● EXERCISE OBJECTIVE:
While reading through the material below, copy each line that holds the word "ಸವವನ".

● RECORDS FOR THIS TASK:
++++++++++++++++++++
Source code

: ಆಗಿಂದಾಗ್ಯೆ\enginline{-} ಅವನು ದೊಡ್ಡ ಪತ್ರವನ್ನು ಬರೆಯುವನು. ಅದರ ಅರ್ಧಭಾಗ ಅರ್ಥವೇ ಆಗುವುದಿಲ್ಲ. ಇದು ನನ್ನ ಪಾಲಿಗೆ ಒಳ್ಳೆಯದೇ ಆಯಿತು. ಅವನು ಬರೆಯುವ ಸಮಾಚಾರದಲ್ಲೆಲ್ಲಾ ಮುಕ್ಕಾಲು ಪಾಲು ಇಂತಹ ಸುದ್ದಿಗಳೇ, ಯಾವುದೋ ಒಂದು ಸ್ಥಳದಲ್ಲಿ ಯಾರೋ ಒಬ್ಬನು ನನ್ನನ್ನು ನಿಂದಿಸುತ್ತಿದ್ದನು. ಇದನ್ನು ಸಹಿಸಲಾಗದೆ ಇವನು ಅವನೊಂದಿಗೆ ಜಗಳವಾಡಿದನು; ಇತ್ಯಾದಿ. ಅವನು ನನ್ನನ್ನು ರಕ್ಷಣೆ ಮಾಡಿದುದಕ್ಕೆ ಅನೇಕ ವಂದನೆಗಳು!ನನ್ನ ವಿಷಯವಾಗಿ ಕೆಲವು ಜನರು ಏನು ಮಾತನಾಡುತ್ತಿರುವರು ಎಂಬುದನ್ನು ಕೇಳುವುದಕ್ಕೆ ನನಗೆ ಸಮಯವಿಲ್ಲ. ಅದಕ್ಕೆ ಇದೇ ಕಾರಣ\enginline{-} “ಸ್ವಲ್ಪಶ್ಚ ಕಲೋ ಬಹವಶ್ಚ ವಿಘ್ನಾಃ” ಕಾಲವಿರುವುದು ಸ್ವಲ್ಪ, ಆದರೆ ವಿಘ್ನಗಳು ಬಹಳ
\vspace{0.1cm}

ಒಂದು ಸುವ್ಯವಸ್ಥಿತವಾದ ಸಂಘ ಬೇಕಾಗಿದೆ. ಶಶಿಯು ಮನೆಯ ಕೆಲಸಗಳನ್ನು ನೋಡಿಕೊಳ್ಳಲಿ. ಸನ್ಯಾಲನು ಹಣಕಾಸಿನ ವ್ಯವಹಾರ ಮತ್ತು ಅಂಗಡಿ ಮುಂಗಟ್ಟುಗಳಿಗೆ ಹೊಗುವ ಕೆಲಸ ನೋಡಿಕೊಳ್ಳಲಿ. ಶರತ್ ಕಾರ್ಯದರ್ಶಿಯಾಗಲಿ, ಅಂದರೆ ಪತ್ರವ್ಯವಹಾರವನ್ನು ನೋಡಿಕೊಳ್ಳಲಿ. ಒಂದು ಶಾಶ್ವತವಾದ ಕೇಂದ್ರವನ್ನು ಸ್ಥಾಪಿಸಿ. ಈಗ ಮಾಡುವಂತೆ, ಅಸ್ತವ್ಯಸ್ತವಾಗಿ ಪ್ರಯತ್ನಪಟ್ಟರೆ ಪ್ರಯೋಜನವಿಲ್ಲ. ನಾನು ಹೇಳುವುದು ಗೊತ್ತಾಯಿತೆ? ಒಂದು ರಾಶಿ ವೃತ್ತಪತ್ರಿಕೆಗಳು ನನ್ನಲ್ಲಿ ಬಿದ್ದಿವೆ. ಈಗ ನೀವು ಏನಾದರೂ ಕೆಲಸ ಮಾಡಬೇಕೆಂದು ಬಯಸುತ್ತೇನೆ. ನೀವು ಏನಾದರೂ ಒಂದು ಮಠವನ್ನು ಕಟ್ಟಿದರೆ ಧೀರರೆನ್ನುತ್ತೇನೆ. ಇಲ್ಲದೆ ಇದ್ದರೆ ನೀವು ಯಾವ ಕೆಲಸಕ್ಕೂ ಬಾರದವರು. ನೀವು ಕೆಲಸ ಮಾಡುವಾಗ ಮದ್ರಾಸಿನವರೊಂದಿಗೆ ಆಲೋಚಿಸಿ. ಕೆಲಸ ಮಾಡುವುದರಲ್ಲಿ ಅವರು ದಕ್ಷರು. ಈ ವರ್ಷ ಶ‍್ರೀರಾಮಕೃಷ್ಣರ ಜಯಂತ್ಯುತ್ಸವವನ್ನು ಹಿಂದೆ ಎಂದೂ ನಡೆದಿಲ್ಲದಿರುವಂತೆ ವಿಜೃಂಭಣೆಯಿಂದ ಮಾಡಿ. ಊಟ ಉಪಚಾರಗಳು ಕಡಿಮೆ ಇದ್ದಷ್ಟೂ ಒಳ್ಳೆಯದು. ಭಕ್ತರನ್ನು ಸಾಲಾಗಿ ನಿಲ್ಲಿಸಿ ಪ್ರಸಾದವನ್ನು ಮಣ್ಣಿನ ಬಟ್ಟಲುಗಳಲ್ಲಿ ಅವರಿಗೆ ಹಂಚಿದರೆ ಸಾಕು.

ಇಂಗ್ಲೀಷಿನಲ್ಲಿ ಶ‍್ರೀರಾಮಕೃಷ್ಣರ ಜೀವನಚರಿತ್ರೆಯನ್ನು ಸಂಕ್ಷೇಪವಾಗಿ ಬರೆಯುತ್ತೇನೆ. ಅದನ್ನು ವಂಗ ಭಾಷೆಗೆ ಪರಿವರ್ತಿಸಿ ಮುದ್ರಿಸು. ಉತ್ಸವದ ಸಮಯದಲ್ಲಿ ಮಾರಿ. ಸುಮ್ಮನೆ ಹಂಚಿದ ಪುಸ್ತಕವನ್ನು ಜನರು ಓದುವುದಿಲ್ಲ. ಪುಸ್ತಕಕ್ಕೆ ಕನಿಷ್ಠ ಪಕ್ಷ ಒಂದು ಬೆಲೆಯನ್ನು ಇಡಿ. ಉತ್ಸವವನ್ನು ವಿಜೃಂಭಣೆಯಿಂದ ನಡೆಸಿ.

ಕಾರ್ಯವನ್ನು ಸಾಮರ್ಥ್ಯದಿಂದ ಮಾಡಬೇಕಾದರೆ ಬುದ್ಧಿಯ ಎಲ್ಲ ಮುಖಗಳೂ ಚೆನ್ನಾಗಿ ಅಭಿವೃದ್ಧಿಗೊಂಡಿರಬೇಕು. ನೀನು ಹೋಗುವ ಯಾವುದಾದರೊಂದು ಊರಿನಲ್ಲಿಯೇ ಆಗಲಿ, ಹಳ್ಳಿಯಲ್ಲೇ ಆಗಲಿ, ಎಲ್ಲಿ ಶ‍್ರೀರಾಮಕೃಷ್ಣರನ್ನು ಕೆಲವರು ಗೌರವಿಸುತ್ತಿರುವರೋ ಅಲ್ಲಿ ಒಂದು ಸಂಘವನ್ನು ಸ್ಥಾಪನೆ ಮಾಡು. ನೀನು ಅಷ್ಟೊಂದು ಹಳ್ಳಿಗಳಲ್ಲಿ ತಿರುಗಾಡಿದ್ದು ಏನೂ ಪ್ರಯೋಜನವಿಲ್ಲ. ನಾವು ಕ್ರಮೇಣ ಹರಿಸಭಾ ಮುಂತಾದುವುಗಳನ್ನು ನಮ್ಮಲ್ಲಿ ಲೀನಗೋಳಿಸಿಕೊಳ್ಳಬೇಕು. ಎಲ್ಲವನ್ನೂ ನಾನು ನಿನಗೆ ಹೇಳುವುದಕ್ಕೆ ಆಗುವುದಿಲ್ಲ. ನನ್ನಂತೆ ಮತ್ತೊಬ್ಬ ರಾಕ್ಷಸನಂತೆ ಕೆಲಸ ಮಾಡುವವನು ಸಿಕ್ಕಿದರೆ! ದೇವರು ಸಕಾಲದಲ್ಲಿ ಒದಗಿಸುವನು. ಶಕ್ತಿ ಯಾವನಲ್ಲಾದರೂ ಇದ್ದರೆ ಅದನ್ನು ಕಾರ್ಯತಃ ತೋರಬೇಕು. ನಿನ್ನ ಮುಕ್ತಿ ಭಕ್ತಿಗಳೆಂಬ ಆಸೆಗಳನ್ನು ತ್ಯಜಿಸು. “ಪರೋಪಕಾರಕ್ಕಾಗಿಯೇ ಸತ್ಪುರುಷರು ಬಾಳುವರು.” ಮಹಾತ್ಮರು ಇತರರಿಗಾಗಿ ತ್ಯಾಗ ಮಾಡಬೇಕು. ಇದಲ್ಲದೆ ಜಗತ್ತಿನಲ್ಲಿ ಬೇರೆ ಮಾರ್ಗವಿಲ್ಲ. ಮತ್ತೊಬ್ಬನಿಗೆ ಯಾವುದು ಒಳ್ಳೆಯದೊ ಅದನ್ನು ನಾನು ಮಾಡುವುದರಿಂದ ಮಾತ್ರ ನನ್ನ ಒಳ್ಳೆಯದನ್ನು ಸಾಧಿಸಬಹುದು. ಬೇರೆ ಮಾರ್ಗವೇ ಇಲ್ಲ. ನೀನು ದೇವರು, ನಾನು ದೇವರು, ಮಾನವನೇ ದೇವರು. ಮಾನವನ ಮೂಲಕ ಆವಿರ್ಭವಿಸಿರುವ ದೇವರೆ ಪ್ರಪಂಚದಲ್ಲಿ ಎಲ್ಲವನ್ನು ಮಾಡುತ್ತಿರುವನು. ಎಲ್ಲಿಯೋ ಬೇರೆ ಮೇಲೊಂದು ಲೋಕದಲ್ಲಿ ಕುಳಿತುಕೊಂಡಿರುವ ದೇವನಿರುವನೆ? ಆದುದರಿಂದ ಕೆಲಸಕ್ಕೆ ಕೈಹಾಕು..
++++++++++++++++++++
● THE ANSWER:
ಒಂದು ಸುವ್ಯವಸ್ಥಿತವಾದ ಸಂಘ ಬೇಕಾಗಿದೆ. ಶಶಿಯು ಮನೆಯ ಕೆಲಸಗಳನ್ನು ನೋಡಿಕೊಳ್ಳಲಿ. ಸನ್ಯಾಲನು ಹಣಕಾಸಿನ ವ್ಯವಹಾರ ಮತ್ತು ಅಂಗಡಿ ಮುಂಗಟ್ಟುಗಳಿಗೆ ಹೊಗುವ ಕೆಲಸ ನೋಡಿಕೊಳ್ಳಲಿ. ಶರತ್ ಕಾರ್ಯದರ್ಶಿಯಾಗಲಿ, ಅಂದರೆ ಪತ್ರವ್ಯವಹಾರವನ್ನು ನೋಡಿಕೊಳ್ಳಲಿ. ಒಂದು ಶಾಶ್ವತವಾದ ಕೇಂದ್ರವನ್ನು ಸ್ಥಾಪಿಸಿ. ಈಗ ಮಾಡುವಂತೆ, ಅಸ್ತವ್ಯಸ್ತವಾಗಿ ಪ್ರಯತ್ನಪಟ್ಟರೆ ಪ್ರಯೋಜನವಿಲ್ಲ. ನಾನು ಹೇಳುವುದು ಗೊತ್ತಾಯಿತೆ? ಒಂದು ರಾಶಿ ವೃತ್ತಪತ್ರಿಕೆಗಳು ನನ್ನಲ್ಲಿ ಬಿದ್ದಿವೆ. ಈಗ ನೀವು ಏನಾದರೂ ಕೆಲಸ ಮಾಡಬೇಕೆಂದು ಬಯಸುತ್ತೇನೆ. ನೀವು ಏನಾದರೂ ಒಂದು ಮಠವನ್ನು ಕಟ್ಟಿದರೆ ಧೀರರೆನ್ನುತ್ತೇನೆ. ಇಲ್ಲದೆ ಇದ್ದರೆ ನೀವು ಯಾವ ಕೆಲಸಕ್ಕೂ ಬಾರದವರು. ನೀವು ಕೆಲಸ ಮಾಡುವಾಗ ಮದ್ರಾಸಿನವರೊಂದಿಗೆ ಆಲೋಚಿಸಿ. ಕೆಲಸ ಮಾಡುವುದರಲ್ಲಿ ಅವರು ದಕ್ಷರು. ಈ ವರ್ಷ ಶ‍್ರೀರಾಮಕೃಷ್ಣರ ಜಯಂತ್ಯುತ್ಸವವನ್ನು ಹಿಂದೆ ಎಂದೂ ನಡೆದಿಲ್ಲದಿರುವಂತೆ ವಿಜೃಂಭಣೆಯಿಂದ ಮಾಡಿ. ಊಟ ಉಪಚಾರಗಳು ಕಡಿಮೆ ಇದ್ದಷ್ಟೂ ಒಳ್ಳೆಯದು. ಭಕ್ತರನ್ನು ಸಾಲಾಗಿ ನಿಲ್ಲಿಸಿ ಪ್ರಸಾದವನ್ನು ಮಣ್ಣಿನ ಬಟ್ಟಲುಗಳಲ್ಲಿ ಅವರಿಗೆ ಹಂಚಿದರೆ ಸಾಕು.
ಇಂಗ್ಲೀಷಿನಲ್ಲಿ ಶ‍್ರೀರಾಮಕೃಷ್ಣರ ಜೀವನಚರಿತ್ರೆಯನ್ನು ಸಂಕ್ಷೇಪವಾಗಿ ಬರೆಯುತ್ತೇನೆ. ಅದನ್ನು ವಂಗ ಭಾಷೆಗೆ ಪರಿವರ್ತಿಸಿ ಮುದ್ರಿಸು. ಉತ್ಸವದ ಸಮಯದಲ್ಲಿ ಮಾರಿ. ಸುಮ್ಮನೆ ಹಂಚಿದ ಪುಸ್ತಕವನ್ನು ಜನರು ಓದುವುದಿಲ್ಲ. ಪುಸ್ತಕಕ್ಕೆ ಕನಿಷ್ಠ ಪಕ್ಷ ಒಂದು ಬೆಲೆಯನ್ನು ಇಡಿ. ಉತ್ಸವವನ್ನು ವಿಜೃಂಭಣೆಯಿಂದ ನಡೆಸಿ.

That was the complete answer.